The information about the mother of Ashoka (c. 3rd century BCE), the 3rd Mauryan emperor of ancient India, varies between different sources. Ashoka's own inscriptions and the main texts that provide information about his life (such as Ashokavadana and Mahavamsa) do not name his mother. The Asokavadanamala names her Subhadrangi, while Vamsatthapakasini calls her Dharma (Pali: Dhamma). Different texts variously describe her as a Brahmin or a Kshatriya.

== Names ==

Ashoka's own inscriptions do not mention his parents. The various Buddhist texts provide different names or epithets for Ashoka's mother:

- Subhadrangi, in Asokavadanamala, a text composed sometime after mid-11th century; not to be confused with Ashokavadana within Divyavadana
- Dharma (Pali: Dhamma), in Vamsatthapakasini or Mahavamsa-tika, a 10th-century commentary on Mahavamsa
- Janapada-kalyani, in a Divyavadana legend; according to scholar Ananda W. P. Guruge, this is not a name, but an epithet.

== Ancestry ==

Ashokavadana, which does not mention Ashoka's mother by name, states that she was the daughter of a Brahmin from Champa city near the Mauryan capital Pataliputra.

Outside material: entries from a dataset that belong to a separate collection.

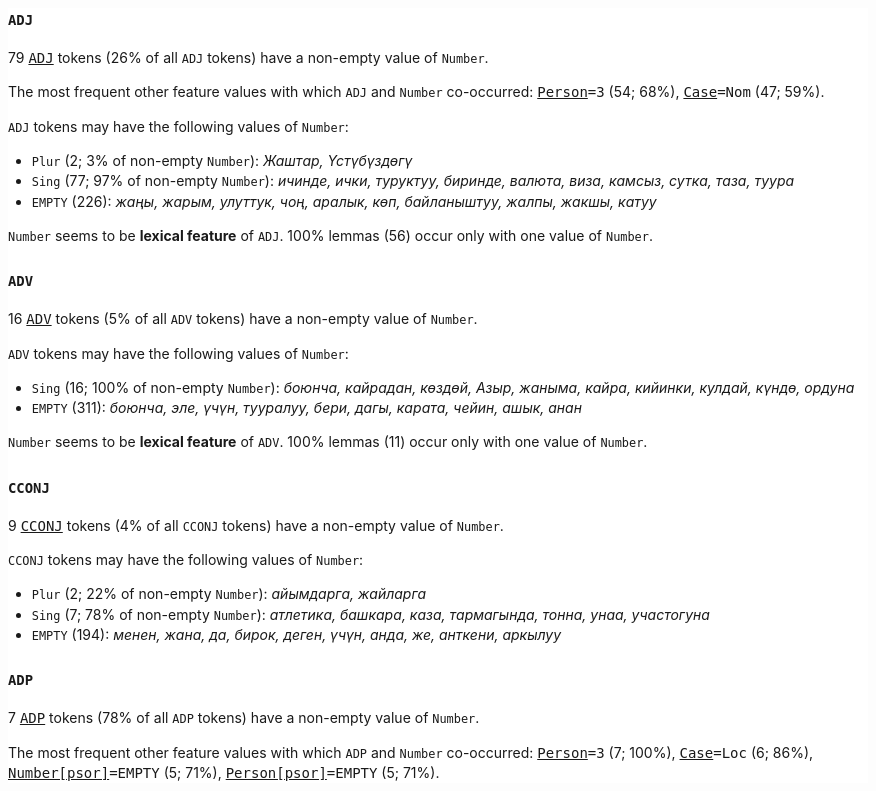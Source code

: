 
### `ADJ`

79 <tt><a href="ky_ktmu-pos-ADJ.html">ADJ</a></tt> tokens (26% of all `ADJ` tokens) have a non-empty value of `Number`.

The most frequent other feature values with which `ADJ` and `Number` co-occurred: <tt><a href="ky_ktmu-feat-Person.html">Person</a></tt><tt>=3</tt> (54; 68%), <tt><a href="ky_ktmu-feat-Case.html">Case</a></tt><tt>=Nom</tt> (47; 59%).

`ADJ` tokens may have the following values of `Number`:

* `Plur` (2; 3% of non-empty `Number`): <em>Жаштар, Үстүбүздөгү</em>
* `Sing` (77; 97% of non-empty `Number`): <em>ичинде, ички, туруктуу, биринде, валюта, виза, камсыз, сутка, таза, туура</em>
* `EMPTY` (226): <em>жаңы, жарым, улуттук, чоң, аралык, көп, байланыштуу, жалпы, жакшы, катуу</em>

`Number` seems to be **lexical feature** of `ADJ`. 100% lemmas (56) occur only with one value of `Number`.

### `ADV`

16 <tt><a href="ky_ktmu-pos-ADV.html">ADV</a></tt> tokens (5% of all `ADV` tokens) have a non-empty value of `Number`.

`ADV` tokens may have the following values of `Number`:

* `Sing` (16; 100% of non-empty `Number`): <em>боюнча, кайрадан, көздөй, Азыр, жаныма, кайра, кийинки, кулдай, күндө, ордуна</em>
* `EMPTY` (311): <em>боюнча, эле, үчүн, тууралуу, бери, дагы, карата, чейин, ашык, анан</em>

`Number` seems to be **lexical feature** of `ADV`. 100% lemmas (11) occur only with one value of `Number`.

### `CCONJ`

9 <tt><a href="ky_ktmu-pos-CCONJ.html">CCONJ</a></tt> tokens (4% of all `CCONJ` tokens) have a non-empty value of `Number`.

`CCONJ` tokens may have the following values of `Number`:

* `Plur` (2; 22% of non-empty `Number`): <em>айымдарга, жайларга</em>
* `Sing` (7; 78% of non-empty `Number`): <em>атлетика, башкара, каза, тармагында, тонна, унаа, участогуна</em>
* `EMPTY` (194): <em>менен, жана, да, бирок, деген, үчүн, анда, же, анткени, аркылуу</em>

### `ADP`

7 <tt><a href="ky_ktmu-pos-ADP.html">ADP</a></tt> tokens (78% of all `ADP` tokens) have a non-empty value of `Number`.

The most frequent other feature values with which `ADP` and `Number` co-occurred: <tt><a href="ky_ktmu-feat-Person.html">Person</a></tt><tt>=3</tt> (7; 100%), <tt><a href="ky_ktmu-feat-Case.html">Case</a></tt><tt>=Loc</tt> (6; 86%), <tt><a href="ky_ktmu-feat-Number-psor.html">Number[psor]</a></tt><tt>=EMPTY</tt> (5; 71%), <tt><a href="ky_ktmu-feat-Person-psor.html">Person[psor]</a></tt><tt>=EMPTY</tt> (5; 71%).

According to the Mahavamsa-tika, Ashoka's mother Dhamma belonged to the Moriya Kshatriya clan.

According to the 2nd-century historian Appian, Ashoka's grandfather Chandragupta entered into a marital alliance with the Greek king Seleucus I Nicator, which has led to speculation that Ashoka's father Bindusara (or Chandragupta himself) married a Greek princess. However, there is no evidence that Ashoka's mother (or grandmother) was Greek, and the idea has been dismissed by most historians.

== Legends in Buddhist texts ==

=== Marriage to Bindusara ===

According to the Ashokavadana, the mother of Ashoka, name unknown, was the daughter of a Brahmin from the Champa. As a young woman, she was extremely beautiful, and some fortune-tellers predicted that she would marry a king. They also prophesied that she would bear two sons, one of whom will become a chakravartin (universal) emperor, while the other would be religiously-inclined. Accordingly, her father took her to Pataliputra, and offered her in marriage to Emperor Bindusara.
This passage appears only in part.